_Exercise:_
Please output the following records exactly. Leave every image out.

Recorded data
━━━━━━━━

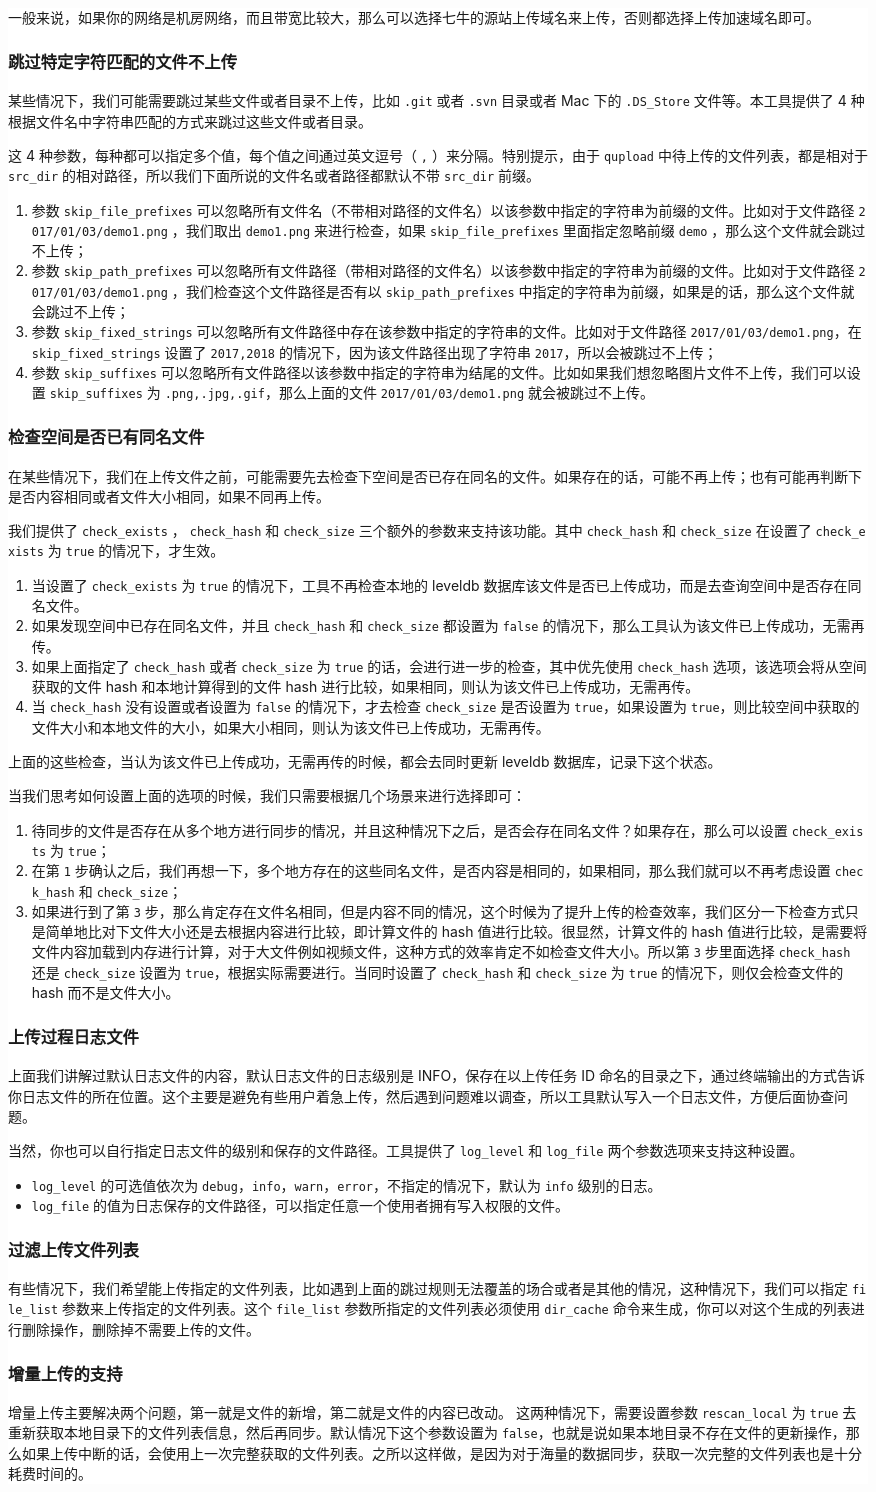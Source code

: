一般来说，如果你的网络是机房网络，而且带宽比较大，那么可以选择七牛的源站上传域名来上传，否则都选择上传加速域名即可。

### 跳过特定字符匹配的文件不上传
某些情况下，我们可能需要跳过某些文件或者目录不上传，比如 `.git` 或者 `.svn` 目录或者 Mac 下的 `.DS_Store` 文件等。本工具提供了 4 种根据文件名中字符串匹配的方式来跳过这些文件或者目录。

这 4 种参数，每种都可以指定多个值，每个值之间通过英文逗号（ `,` ）来分隔。特别提示，由于 `qupload` 中待上传的文件列表，都是相对于 `src_dir` 的相对路径，所以我们下面所说的文件名或者路径都默认不带 `src_dir` 前缀。
1. 参数 `skip_file_prefixes` 可以忽略所有文件名（不带相对路径的文件名）以该参数中指定的字符串为前缀的文件。比如对于文件路径 `2017/01/03/demo1.png` ，我们取出 `demo1.png` 来进行检查，如果 `skip_file_prefixes` 里面指定忽略前缀 `demo` ，那么这个文件就会跳过不上传；
2. 参数 `skip_path_prefixes` 可以忽略所有文件路径（带相对路径的文件名）以该参数中指定的字符串为前缀的文件。比如对于文件路径 `2017/01/03/demo1.png` ，我们检查这个文件路径是否有以 `skip_path_prefixes` 中指定的字符串为前缀，如果是的话，那么这个文件就会跳过不上传；
3. 参数 `skip_fixed_strings` 可以忽略所有文件路径中存在该参数中指定的字符串的文件。比如对于文件路径 `2017/01/03/demo1.png`，在 `skip_fixed_strings` 设置了 `2017,2018` 的情况下，因为该文件路径出现了字符串 `2017`，所以会被跳过不上传；
4. 参数 `skip_suffixes` 可以忽略所有文件路径以该参数中指定的字符串为结尾的文件。比如如果我们想忽略图片文件不上传，我们可以设置 `skip_suffixes` 为 `.png,.jpg,.gif`，那么上面的文件 `2017/01/03/demo1.png` 就会被跳过不上传。

### 检查空间是否已有同名文件
在某些情况下，我们在上传文件之前，可能需要先去检查下空间是否已存在同名的文件。如果存在的话，可能不再上传；也有可能再判断下是否内容相同或者文件大小相同，如果不同再上传。

我们提供了 `check_exists` ， `check_hash` 和 `check_size` 三个额外的参数来支持该功能。其中 `check_hash` 和 `check_size` 在设置了 `check_exists` 为 `true` 的情况下，才生效。
1. 当设置了 `check_exists` 为 `true` 的情况下，工具不再检查本地的 leveldb 数据库该文件是否已上传成功，而是去查询空间中是否存在同名文件。
2. 如果发现空间中已存在同名文件，并且 `check_hash` 和 `check_size` 都设置为 `false` 的情况下，那么工具认为该文件已上传成功，无需再传。
3. 如果上面指定了 `check_hash` 或者 `check_size` 为 `true` 的话，会进行进一步的检查，其中优先使用 `check_hash` 选项，该选项会将从空间获取的文件 hash 和本地计算得到的文件 hash 进行比较，如果相同，则认为该文件已上传成功，无需再传。
4. 当 `check_hash` 没有设置或者设置为 `false` 的情况下，才去检查 `check_size` 是否设置为 `true`，如果设置为 `true`，则比较空间中获取的文件大小和本地文件的大小，如果大小相同，则认为该文件已上传成功，无需再传。

上面的这些检查，当认为该文件已上传成功，无需再传的时候，都会去同时更新 leveldb 数据库，记录下这个状态。

当我们思考如何设置上面的选项的时候，我们只需要根据几个场景来进行选择即可：
1. 待同步的文件是否存在从多个地方进行同步的情况，并且这种情况下之后，是否会存在同名文件？如果存在，那么可以设置 `check_exists` 为 `true`；
2. 在第 `1` 步确认之后，我们再想一下，多个地方存在的这些同名文件，是否内容是相同的，如果相同，那么我们就可以不再考虑设置 `check_hash` 和 `check_size`；
3. 如果进行到了第 `3` 步，那么肯定存在文件名相同，但是内容不同的情况，这个时候为了提升上传的检查效率，我们区分一下检查方式只是简单地比对下文件大小还是去根据内容进行比较，即计算文件的 hash 值进行比较。很显然，计算文件的 hash 值进行比较，是需要将文件内容加载到内存进行计算，对于大文件例如视频文件，这种方式的效率肯定不如检查文件大小。所以第 `3` 步里面选择 `check_hash` 还是 `check_size` 设置为 `true`，根据实际需要进行。当同时设置了 `check_hash` 和 `check_size` 为 `true` 的情况下，则仅会检查文件的 hash 而不是文件大小。

###  上传过程日志文件
上面我们讲解过默认日志文件的内容，默认日志文件的日志级别是 INFO，保存在以上传任务 ID 命名的目录之下，通过终端输出的方式告诉你日志文件的所在位置。这个主要是避免有些用户着急上传，然后遇到问题难以调查，所以工具默认写入一个日志文件，方便后面协查问题。

当然，你也可以自行指定日志文件的级别和保存的文件路径。工具提供了 `log_level` 和 `log_file` 两个参数选项来支持这种设置。
- `log_level` 的可选值依次为 `debug`，`info`，`warn`，`error`，不指定的情况下，默认为 `info` 级别的日志。
- `log_file` 的值为日志保存的文件路径，可以指定任意一个使用者拥有写入权限的文件。

### 过滤上传文件列表
有些情况下，我们希望能上传指定的文件列表，比如遇到上面的跳过规则无法覆盖的场合或者是其他的情况，这种情况下，我们可以指定 `file_list` 参数来上传指定的文件列表。这个 `file_list` 参数所指定的文件列表必须使用 `dir_cache` 命令来生成，你可以对这个生成的列表进行删除操作，删除掉不需要上传的文件。

### 增量上传的支持
增量上传主要解决两个问题，第一就是文件的新增，第二就是文件的内容已改动。
这两种情况下，需要设置参数 `rescan_local` 为 `true` 去重新获取本地目录下的文件列表信息，然后再同步。默认情况下这个参数设置为 `false`，也就是说如果本地目录不存在文件的更新操作，那么如果上传中断的话，会使用上一次完整获取的文件列表。之所以这样做，是因为对于海量的数据同步，获取一次完整的文件列表也是十分耗费时间的。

━━━━━━━━

_Your solution:_
Source code

:一般来说，如果你的网络是机房网络，而且带宽比较大，那么可以选择七牛的源站上传域名来上传，否则都选择上传加速域名即可。

### 跳过特定字符匹配的文件不上传
某些情况下，我们可能需要跳过某些文件或者目录不上传，比如 `.git` 或者 `.svn` 目录或者 Mac 下的 `.DS_Store` 文件等。本工具提供了 4 种根据文件名中字符串匹配的方式来跳过这些文件或者目录。

这 4 种参数，每种都可以指定多个值，每个值之间通过英文逗号（ `,` ）来分隔。特别提示，由于 `qupload` 中待上传的文件列表，都是相对于 `src_dir` 的相对路径，所以我们下面所说的文件名或者路径都默认不带 `src_dir` 前缀。
1. 参数 `skip_file_prefixes` 可以忽略所有文件名（不带相对路径的文件名）以该参数中指定的字符串为前缀的文件。比如对于文件路径 `2017/01/03/demo1.png` ，我们取出 `demo1.png` 来进行检查，如果 `skip_file_prefixes` 里面指定忽略前缀 `demo` ，那么这个文件就会跳过不上传；
2. 参数 `skip_path_prefixes` 可以忽略所有文件路径（带相对路径的文件名）以该参数中指定的字符串为前缀的文件。比如对于文件路径 `2017/01/03/demo1.png` ，我们检查这个文件路径是否有以 `skip_path_prefixes` 中指定的字符串为前缀，如果是的话，那么这个文件就会跳过不上传；
3. 参数 `skip_fixed_strings` 可以忽略所有文件路径中存在该参数中指定的字符串的文件。比如对于文件路径 `2017/01/03/demo1.png`，在 `skip_fixed_strings` 设置了 `2017,2018` 的情况下，因为该文件路径出现了字符串 `2017`，所以会被跳过不上传；
4. 参数 `skip_suffixes` 可以忽略所有文件路径以该参数中指定的字符串为结尾的文件。比如如果我们想忽略图片文件不上传，我们可以设置 `skip_suffixes` 为 `.png,.jpg,.gif`，那么上面的文件 `2017/01/03/demo1.png` 就会被跳过不上传。

### 检查空间是否已有同名文件
在某些情况下，我们在上传文件之前，可能需要先去检查下空间是否已存在同名的文件。如果存在的话，可能不再上传；也有可能再判断下是否内容相同或者文件大小相同，如果不同再上传。

我们提供了 `check_exists` ， `check_hash` 和 `check_size` 三个额外的参数来支持该功能。其中 `check_hash` 和 `check_size` 在设置了 `check_exists` 为 `true` 的情况下，才生效。
1. 当设置了 `check_exists` 为 `true` 的情况下，工具不再检查本地的 leveldb 数据库该文件是否已上传成功，而是去查询空间中是否存在同名文件。
2. 如果发现空间中已存在同名文件，并且 `check_hash` 和 `check_size` 都设置为 `false` 的情况下，那么工具认为该文件已上传成功，无需再传。
3. 如果上面指定了 `check_hash` 或者 `check_size` 为 `true` 的话，会进行进一步的检查，其中优先使用 `check_hash` 选项，该选项会将从空间获取的文件 hash 和本地计算得到的文件 hash 进行比较，如果相同，则认为该文件已上传成功，无需再传。
4. 当 `check_hash` 没有设置或者设置为 `false` 的情况下，才去检查 `check_size` 是否设置为 `true`，如果设置为 `true`，则比较空间中获取的文件大小和本地文件的大小，如果大小相同，则认为该文件已上传成功，无需再传。

上面的这些检查，当认为该文件已上传成功，无需再传的时候，都会去同时更新 leveldb 数据库，记录下这个状态。

当我们思考如何设置上面的选项的时候，我们只需要根据几个场景来进行选择即可：
1. 待同步的文件是否存在从多个地方进行同步的情况，并且这种情况下之后，是否会存在同名文件？如果存在，那么可以设置 `check_exists` 为 `true`；
2. 在第 `1` 步确认之后，我们再想一下，多个地方存在的这些同名文件，是否内容是相同的，如果相同，那么我们就可以不再考虑设置 `check_hash` 和 `check_size`；
3. 如果进行到了第 `3` 步，那么肯定存在文件名相同，但是内容不同的情况，这个时候为了提升上传的检查效率，我们区分一下检查方式只是简单地比对下文件大小还是去根据内容进行比较，即计算文件的 hash 值进行比较。很显然，计算文件的 hash 值进行比较，是需要将文件内容加载到内存进行计算，对于大文件例如视频文件，这种方式的效率肯定不如检查文件大小。所以第 `3` 步里面选择 `check_hash` 还是 `check_size` 设置为 `true`，根据实际需要进行。当同时设置了 `check_hash` 和 `check_size` 为 `true` 的情况下，则仅会检查文件的 hash 而不是文件大小。

###  上传过程日志文件
上面我们讲解过默认日志文件的内容，默认日志文件的日志级别是 INFO，保存在以上传任务 ID 命名的目录之下，通过终端输出的方式告诉你日志文件的所在位置。这个主要是避免有些用户着急上传，然后遇到问题难以调查，所以工具默认写入一个日志文件，方便后面协查问题。

当然，你也可以自行指定日志文件的级别和保存的文件路径。工具提供了 `log_level` 和 `log_file` 两个参数选项来支持这种设置。
- `log_level` 的可选值依次为 `debug`，`info`，`warn`，`error`，不指定的情况下，默认为 `info` 级别的日志。
- `log_file` 的值为日志保存的文件路径，可以指定任意一个使用者拥有写入权限的文件。

### 过滤上传文件列表
有些情况下，我们希望能上传指定的文件列表，比如遇到上面的跳过规则无法覆盖的场合或者是其他的情况，这种情况下，我们可以指定 `file_list` 参数来上传指定的文件列表。这个 `file_list` 参数所指定的文件列表必须使用 `dir_cache` 命令来生成，你可以对这个生成的列表进行删除操作，删除掉不需要上传的文件。

### 增量上传的支持
增量上传主要解决两个问题，第一就是文件的新增，第二就是文件的内容已改动。
这两种情况下，需要设置参数 `rescan_local` 为 `true` 去重新获取本地目录下的文件列表信息，然后再同步。默认情况下这个参数设置为 `false`，也就是说如果本地目录不存在文件的更新操作，那么如果上传中断的话，会使用上一次完整获取的文件列表。之所以这样做，是因为对于海量的数据同步，获取一次完整的文件列表也是十分耗费时间的。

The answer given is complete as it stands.